→ **ASSIGNMENT**: In the lines below, look for "real". Copy each line where it appears.

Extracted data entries
^^^^^^^^
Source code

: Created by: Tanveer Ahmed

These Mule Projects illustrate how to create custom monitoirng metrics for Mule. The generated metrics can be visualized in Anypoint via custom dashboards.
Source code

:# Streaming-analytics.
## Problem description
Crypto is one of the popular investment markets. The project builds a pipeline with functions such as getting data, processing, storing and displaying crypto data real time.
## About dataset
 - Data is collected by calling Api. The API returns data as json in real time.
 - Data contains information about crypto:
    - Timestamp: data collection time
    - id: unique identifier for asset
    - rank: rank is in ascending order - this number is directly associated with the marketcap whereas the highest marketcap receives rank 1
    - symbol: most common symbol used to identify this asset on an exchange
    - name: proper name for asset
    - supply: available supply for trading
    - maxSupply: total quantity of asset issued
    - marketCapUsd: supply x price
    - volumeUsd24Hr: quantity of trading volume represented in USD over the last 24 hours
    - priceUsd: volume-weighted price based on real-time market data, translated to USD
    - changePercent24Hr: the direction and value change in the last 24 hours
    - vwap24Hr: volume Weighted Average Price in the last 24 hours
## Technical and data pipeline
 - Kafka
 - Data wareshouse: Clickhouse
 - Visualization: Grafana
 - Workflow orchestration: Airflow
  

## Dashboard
^^^^^^^^
→ **SOLUTION FOR THIS TASK**:
Crypto is one of the popular investment markets. The project builds a pipeline with functions such as getting data, processing, storing and displaying crypto data real time.
 - Data is collected by calling Api. The API returns data as json in real time.
    - priceUsd: volume-weighted price based on real-time market data, translated to USD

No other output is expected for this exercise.